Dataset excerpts
***
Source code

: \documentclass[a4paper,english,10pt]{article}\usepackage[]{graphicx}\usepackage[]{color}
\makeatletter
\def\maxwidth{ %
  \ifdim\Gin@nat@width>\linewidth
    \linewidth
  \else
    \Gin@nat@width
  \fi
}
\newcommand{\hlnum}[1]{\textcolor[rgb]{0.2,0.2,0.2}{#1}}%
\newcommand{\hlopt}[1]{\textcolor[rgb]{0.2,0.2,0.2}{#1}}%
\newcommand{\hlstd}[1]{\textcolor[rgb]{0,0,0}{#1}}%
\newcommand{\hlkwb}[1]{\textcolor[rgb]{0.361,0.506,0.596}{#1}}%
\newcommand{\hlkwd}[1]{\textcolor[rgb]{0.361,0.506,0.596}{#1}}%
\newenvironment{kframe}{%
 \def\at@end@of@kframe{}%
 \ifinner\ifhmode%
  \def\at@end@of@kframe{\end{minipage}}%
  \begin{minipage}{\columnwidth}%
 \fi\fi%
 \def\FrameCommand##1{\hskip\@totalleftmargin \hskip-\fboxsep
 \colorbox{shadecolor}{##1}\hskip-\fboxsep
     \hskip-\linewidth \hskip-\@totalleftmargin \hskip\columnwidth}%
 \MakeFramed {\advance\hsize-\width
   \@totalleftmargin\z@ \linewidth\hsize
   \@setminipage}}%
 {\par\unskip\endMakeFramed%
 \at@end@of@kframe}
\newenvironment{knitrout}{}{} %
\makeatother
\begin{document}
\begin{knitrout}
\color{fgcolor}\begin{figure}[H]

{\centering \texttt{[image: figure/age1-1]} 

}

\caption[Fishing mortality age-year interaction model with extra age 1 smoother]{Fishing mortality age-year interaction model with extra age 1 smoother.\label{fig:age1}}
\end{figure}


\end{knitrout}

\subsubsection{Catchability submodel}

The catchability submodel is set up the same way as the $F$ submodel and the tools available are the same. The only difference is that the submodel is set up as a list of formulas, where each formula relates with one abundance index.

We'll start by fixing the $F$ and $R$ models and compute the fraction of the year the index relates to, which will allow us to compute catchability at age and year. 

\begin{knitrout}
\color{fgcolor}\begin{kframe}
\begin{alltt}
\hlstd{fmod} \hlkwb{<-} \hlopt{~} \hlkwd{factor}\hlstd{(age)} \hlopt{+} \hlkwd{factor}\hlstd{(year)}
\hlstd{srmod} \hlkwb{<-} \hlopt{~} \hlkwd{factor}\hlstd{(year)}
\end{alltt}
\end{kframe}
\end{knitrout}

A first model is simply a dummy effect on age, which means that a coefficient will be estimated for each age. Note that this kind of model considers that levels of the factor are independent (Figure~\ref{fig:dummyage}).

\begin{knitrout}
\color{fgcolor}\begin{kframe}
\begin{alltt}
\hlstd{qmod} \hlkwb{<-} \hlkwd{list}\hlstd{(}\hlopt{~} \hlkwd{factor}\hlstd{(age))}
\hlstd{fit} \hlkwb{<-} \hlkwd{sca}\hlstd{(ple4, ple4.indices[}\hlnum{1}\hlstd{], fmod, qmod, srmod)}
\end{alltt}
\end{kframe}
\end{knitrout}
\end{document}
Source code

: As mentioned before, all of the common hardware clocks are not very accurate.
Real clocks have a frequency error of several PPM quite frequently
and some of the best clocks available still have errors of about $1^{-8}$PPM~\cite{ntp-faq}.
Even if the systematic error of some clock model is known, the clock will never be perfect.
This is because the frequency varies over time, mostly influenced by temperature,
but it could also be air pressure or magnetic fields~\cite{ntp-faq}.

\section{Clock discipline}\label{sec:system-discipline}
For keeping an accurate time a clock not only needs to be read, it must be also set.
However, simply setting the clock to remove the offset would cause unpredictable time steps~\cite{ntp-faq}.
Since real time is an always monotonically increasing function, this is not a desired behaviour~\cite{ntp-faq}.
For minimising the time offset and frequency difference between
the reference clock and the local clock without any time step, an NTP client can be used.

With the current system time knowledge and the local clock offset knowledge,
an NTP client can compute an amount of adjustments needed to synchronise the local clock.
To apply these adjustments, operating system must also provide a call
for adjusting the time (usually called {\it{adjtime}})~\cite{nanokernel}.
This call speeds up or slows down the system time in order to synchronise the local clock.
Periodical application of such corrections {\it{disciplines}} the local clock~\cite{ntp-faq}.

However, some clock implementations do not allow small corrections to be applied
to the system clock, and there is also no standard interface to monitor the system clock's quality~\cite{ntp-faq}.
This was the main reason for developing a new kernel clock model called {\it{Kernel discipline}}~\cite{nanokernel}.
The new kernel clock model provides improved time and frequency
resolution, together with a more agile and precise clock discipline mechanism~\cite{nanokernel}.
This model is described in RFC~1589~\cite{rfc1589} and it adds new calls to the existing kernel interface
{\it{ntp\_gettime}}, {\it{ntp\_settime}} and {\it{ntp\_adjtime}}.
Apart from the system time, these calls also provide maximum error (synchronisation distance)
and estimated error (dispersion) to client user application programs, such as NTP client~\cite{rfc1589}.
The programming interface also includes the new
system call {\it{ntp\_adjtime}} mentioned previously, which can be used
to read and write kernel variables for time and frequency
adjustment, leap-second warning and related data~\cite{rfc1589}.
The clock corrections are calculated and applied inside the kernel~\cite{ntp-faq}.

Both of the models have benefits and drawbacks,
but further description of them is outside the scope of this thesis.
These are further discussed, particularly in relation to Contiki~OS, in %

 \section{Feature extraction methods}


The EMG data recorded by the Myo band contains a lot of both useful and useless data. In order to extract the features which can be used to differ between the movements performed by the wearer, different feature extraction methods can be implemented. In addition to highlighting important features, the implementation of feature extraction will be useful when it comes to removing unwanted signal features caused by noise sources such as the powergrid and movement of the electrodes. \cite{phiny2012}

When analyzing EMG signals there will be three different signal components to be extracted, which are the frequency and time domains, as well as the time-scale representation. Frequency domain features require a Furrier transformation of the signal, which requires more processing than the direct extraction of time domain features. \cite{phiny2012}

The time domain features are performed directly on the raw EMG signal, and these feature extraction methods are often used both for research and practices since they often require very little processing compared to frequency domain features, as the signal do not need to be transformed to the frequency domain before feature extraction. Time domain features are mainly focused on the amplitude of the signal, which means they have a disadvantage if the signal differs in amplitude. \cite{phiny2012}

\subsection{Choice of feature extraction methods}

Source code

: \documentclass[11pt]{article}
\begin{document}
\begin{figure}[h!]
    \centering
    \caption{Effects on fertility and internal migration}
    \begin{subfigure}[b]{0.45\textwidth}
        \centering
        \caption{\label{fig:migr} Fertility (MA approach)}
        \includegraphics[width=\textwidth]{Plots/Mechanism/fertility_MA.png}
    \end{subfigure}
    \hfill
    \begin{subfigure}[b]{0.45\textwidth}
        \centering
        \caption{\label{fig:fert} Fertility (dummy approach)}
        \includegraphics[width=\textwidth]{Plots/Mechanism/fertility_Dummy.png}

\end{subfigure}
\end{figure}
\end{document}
***
# [Work order]
Return, word for word, the lines of the data above from the line with "Even if the" through the line with "For keeping an", inclusive.

# [Solution to this task]
Even if the systematic error of some clock model is known, the clock will never be perfect.
This is because the frequency varies over time, mostly influenced by temperature,
but it could also be air pressure or magnetic fields~\cite{ntp-faq}.

\section{Clock discipline}\label{sec:system-discipline}
For keeping an accurate time a clock not only needs to be read, it must be also set.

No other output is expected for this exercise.